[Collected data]
##############################
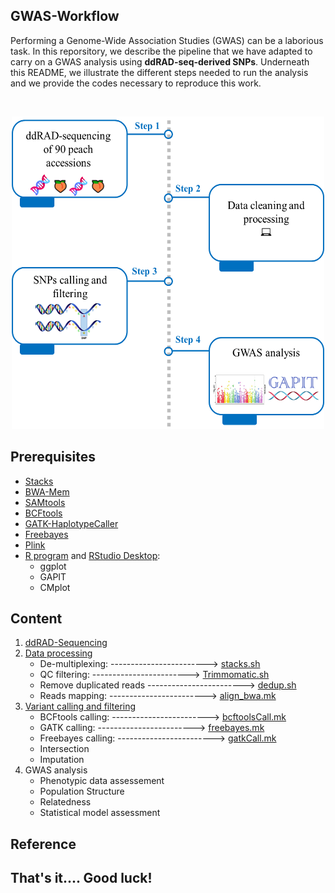 ## GWAS-Workflow

Performing a Genome-Wide Association Studies (GWAS) can be a laborious task.
In this reporsitory, we describe the pipeline that we have adapted to carry on a GWAS analysis using **ddRAD-seq-derived SNPs**.
Underneath this README, we illustrate the different steps needed to run the analysis and we provide the codes necessary to reproduce this work.


<br />

<p align="center">
  <img width="500" height="500" src="https://github.com/najlaksouri/GWAS-Workflow/blob/main/Images/Pipeline.png">
</p>

## Prerequisites
- [Stacks](https://catchenlab.life.illinois.edu/stacks/)
- [BWA-Mem](https://github.com/lh3/bwa)
- [SAMtools](https://bioinformaticsreview.com/20210404/installing-samtools-on-ubuntu/)
- [BCFtools](https://samtools.github.io/bcftools/)
- [GATK-HaplotypeCaller](https://gatk.broadinstitute.org/hc/en-us/articles/360036194592-Getting-started-with-GATK4)
- [Freebayes](https://github.com/freebayes/freebayes)
- [Plink](https://www.cog-genomics.org/plink/)
- [R program](https://cran.r-project.org/) and [RStudio Desktop](https://posit.co/download/rstudio-desktop/):
  - ggplot
  - GAPIT
  - CMplot

## Content
1. [ddRAD-Sequencing](https://github.com/najlaksouri/GWAS-Workflow/tree/main/01.ddRAD-sequencing)
2. [Data processing](https://github.com/najlaksouri/GWAS-Workflow/tree/main/02.%20Data%20Processing)
    - De-multiplexing: ------------------------> [stacks.sh](https://github.com/najlaksouri/GWAS-Workflow/blob/main/02.%20Data%20Processing/Stacks.sh)
    - QC filtering: ------------------------> [Trimmomatic.sh](https://github.com/najlaksouri/GWAS-Workflow/blob/main/02.%20Data%20Processing/Trimmomatic.sh)
    - Remove duplicated reads ------------------------> [dedup.sh](https://github.com/najlaksouri/GWAS-Workflow/blob/main/02.%20Data%20Processing/dedup.sh)
    - Reads mapping: ------------------------> [align_bwa.mk](https://github.com/najlaksouri/GWAS-Workflow/blob/main/02.%20Data%20Processing/align_bwa.mk)
3. [Variant calling and filtering](https://github.com/najlaksouri/GWAS-Workflow/tree/main/03.%20SNP%20calling%20and%20filtering)
    - BCFtools calling: ------------------------> [bcftoolsCall.mk](https://github.com/najlaksouri/GWAS-Workflow/blob/main/03.%20SNP%20calling%20and%20filtering/bcftoolsCall.mk)
    - GATK calling: ------------------------> [freebayes.mk](https://github.com/najlaksouri/GWAS-Workflow/blob/main/03.%20SNP%20calling%20and%20filtering/freebayes.mk)
    - Freebayes calling: ------------------------> [gatkCall.mk](https://github.com/najlaksouri/GWAS-Workflow/blob/main/03.%20SNP%20calling%20and%20filtering/gatkCall.mk)
    - Intersection
    - Imputation 
4. GWAS analysis
   - Phenotypic data assessement
   - Population Structure
   - Relatedness
   - Statistical model assessment
   

## Reference


## That's it.... Good luck!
##############################
All of the entries must be reproduced exactly, apart from the pictures, which are to be dropped.

#### TASK RESPONSE:
 ## GWAS-Workflow

Performing a Genome-Wide Association Studies (GWAS) can be a laborious task.
In this reporsitory, we describe the pipeline that we have adapted to carry on a GWAS analysis using **ddRAD-seq-derived SNPs**.
Underneath this README, we illustrate the different steps needed to run the analysis and we provide the codes necessary to reproduce this work.


<br />

<p align="center">
  <img width="500" height="500" src="https://github.com/najlaksouri/GWAS-Workflow/blob/main/Images/Pipeline.png">
</p>

## Prerequisites
- [Stacks](https://catchenlab.life.illinois.edu/stacks/)
- [BWA-Mem](https://github.com/lh3/bwa)
- [SAMtools](https://bioinformaticsreview.com/20210404/installing-samtools-on-ubuntu/)
- [BCFtools](https://samtools.github.io/bcftools/)
- [GATK-HaplotypeCaller](https://gatk.broadinstitute.org/hc/en-us/articles/360036194592-Getting-started-with-GATK4)
- [Freebayes](https://github.com/freebayes/freebayes)
- [Plink](https://www.cog-genomics.org/plink/)
- [R program](https://cran.r-project.org/) and [RStudio Desktop](https://posit.co/download/rstudio-desktop/):
  - ggplot
  - GAPIT
  - CMplot

## Content
1. [ddRAD-Sequencing](https://github.com/najlaksouri/GWAS-Workflow/tree/main/01.ddRAD-sequencing)
2. [Data processing](https://github.com/najlaksouri/GWAS-Workflow/tree/main/02.%20Data%20Processing)
    - De-multiplexing: ------------------------> [stacks.sh](https://github.com/najlaksouri/GWAS-Workflow/blob/main/02.%20Data%20Processing/Stacks.sh)
    - QC filtering: ------------------------> [Trimmomatic.sh](https://github.com/najlaksouri/GWAS-Workflow/blob/main/02.%20Data%20Processing/Trimmomatic.sh)
    - Remove duplicated reads ------------------------> [dedup.sh](https://github.com/najlaksouri/GWAS-Workflow/blob/main/02.%20Data%20Processing/dedup.sh)
    - Reads mapping: ------------------------> [align_bwa.mk](https://github.com/najlaksouri/GWAS-Workflow/blob/main/02.%20Data%20Processing/align_bwa.mk)
3. [Variant calling and filtering](https://github.com/najlaksouri/GWAS-Workflow/tree/main/03.%20SNP%20calling%20and%20filtering)
    - BCFtools calling: ------------------------> [bcftoolsCall.mk](https://github.com/najlaksouri/GWAS-Workflow/blob/main/03.%20SNP%20calling%20and%20filtering/bcftoolsCall.mk)
    - GATK calling: ------------------------> [freebayes.mk](https://github.com/najlaksouri/GWAS-Workflow/blob/main/03.%20SNP%20calling%20and%20filtering/freebayes.mk)
    - Freebayes calling: ------------------------> [gatkCall.mk](https://github.com/najlaksouri/GWAS-Workflow/blob/main/03.%20SNP%20calling%20and%20filtering/gatkCall.mk)
    - Intersection
    - Imputation 
4. GWAS analysis
   - Phenotypic data assessement
   - Population Structure
   - Relatedness
   - Statistical model assessment
   

## Reference


## That's it.... Good luck!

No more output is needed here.